Hazard v. Hazard
45 A.3d 545
| R.I. | 2012Background
- Former spouses Connie and Robert Hazard entered into a marital settlement agreement (MSA) on Jan 14, 2010, incorporated but not merged into the divorce decree, dividing assets and assigning debts; the agreement references two real properties and their value increases during marriage and provides for a payment to Connie of $192,500 in exchange for Connie waiving any interest in the properties.
- The valuation relied on an appraisal by Marcia Feeley for Bridgetown Road (appraisal described as single-family with an accessory unit) and a rival appraisal by Joseph Durette (two-family rental property); the Town of Narragansett later appraised the Bridgetown Road property at about $500,000.

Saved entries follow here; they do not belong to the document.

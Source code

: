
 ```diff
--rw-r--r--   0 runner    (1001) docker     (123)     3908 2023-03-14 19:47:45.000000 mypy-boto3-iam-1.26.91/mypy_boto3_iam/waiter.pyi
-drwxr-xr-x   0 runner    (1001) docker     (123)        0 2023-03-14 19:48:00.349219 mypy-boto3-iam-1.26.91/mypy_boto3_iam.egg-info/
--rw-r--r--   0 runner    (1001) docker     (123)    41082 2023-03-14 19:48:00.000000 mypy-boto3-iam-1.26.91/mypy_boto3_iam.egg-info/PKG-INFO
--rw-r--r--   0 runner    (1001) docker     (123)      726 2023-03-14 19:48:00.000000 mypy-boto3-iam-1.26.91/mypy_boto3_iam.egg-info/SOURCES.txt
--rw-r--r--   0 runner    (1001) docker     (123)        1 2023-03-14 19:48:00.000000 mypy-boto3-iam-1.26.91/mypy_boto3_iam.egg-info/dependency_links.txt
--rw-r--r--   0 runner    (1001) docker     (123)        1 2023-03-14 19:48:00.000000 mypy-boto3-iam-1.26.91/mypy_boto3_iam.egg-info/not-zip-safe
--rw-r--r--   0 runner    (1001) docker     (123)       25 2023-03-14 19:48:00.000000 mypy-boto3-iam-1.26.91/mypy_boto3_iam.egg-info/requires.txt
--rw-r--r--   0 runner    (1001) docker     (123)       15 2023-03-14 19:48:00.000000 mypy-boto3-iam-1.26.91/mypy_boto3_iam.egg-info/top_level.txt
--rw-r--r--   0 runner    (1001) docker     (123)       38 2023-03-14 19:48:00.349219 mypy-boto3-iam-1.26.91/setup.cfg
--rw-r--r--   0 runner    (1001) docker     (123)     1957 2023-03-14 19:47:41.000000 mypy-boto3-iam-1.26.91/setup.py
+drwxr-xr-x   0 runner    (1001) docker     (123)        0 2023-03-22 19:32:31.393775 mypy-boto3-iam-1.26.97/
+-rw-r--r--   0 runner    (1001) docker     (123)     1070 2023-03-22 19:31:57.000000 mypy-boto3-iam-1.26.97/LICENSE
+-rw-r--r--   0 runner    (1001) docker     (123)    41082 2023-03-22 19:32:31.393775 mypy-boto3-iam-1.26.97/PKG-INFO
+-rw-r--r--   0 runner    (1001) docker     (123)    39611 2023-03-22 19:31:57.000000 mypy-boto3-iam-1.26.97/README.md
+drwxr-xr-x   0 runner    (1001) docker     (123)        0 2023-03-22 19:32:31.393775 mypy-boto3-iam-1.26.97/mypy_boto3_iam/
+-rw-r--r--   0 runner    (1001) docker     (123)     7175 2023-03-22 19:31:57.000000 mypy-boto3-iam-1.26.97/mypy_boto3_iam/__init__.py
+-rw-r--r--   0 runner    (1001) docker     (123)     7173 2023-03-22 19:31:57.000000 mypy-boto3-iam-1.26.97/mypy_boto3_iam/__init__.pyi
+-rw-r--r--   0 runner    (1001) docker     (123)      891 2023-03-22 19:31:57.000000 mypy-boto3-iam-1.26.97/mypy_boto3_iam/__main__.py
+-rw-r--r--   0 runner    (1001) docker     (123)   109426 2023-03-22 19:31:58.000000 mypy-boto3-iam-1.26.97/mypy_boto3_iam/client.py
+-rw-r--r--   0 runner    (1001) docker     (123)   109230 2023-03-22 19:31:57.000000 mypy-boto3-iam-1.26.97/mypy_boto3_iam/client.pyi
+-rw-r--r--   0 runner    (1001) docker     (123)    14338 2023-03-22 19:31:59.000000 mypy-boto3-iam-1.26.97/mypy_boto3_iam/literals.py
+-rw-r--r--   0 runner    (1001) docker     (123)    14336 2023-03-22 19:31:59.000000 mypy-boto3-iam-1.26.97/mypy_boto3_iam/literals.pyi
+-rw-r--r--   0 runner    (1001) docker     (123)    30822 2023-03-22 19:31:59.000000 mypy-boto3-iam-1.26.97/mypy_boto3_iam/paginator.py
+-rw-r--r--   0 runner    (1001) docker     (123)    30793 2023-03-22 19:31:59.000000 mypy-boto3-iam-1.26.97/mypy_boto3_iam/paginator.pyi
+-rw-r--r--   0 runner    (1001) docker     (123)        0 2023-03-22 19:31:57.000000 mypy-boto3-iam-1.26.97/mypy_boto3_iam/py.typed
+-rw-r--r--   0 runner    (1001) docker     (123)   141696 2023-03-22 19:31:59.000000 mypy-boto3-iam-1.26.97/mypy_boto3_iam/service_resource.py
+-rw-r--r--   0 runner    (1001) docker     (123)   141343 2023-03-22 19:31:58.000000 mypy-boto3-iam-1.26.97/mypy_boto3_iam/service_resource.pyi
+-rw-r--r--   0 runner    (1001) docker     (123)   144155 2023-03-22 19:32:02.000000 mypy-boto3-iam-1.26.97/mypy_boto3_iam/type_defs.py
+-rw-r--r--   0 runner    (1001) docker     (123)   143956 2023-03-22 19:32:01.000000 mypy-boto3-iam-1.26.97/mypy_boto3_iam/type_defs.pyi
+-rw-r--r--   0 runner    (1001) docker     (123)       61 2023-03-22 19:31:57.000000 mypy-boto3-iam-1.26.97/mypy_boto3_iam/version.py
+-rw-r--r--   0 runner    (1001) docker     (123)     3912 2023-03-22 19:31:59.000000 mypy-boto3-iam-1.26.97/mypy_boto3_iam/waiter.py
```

- Connie filed a motion to enforce the MSA for $192,500 in Jan 2011 after Robert failed to pay the amount; at a Nov 2010 hearing, experts testified about Feeley’s and Durette’s appraisals and methodologies.
- The Family Court found Feeley’s testimony more credible, determined no mutual mistake occurred, and granted Connie’s motion to enforce the MSA; Robert appealed.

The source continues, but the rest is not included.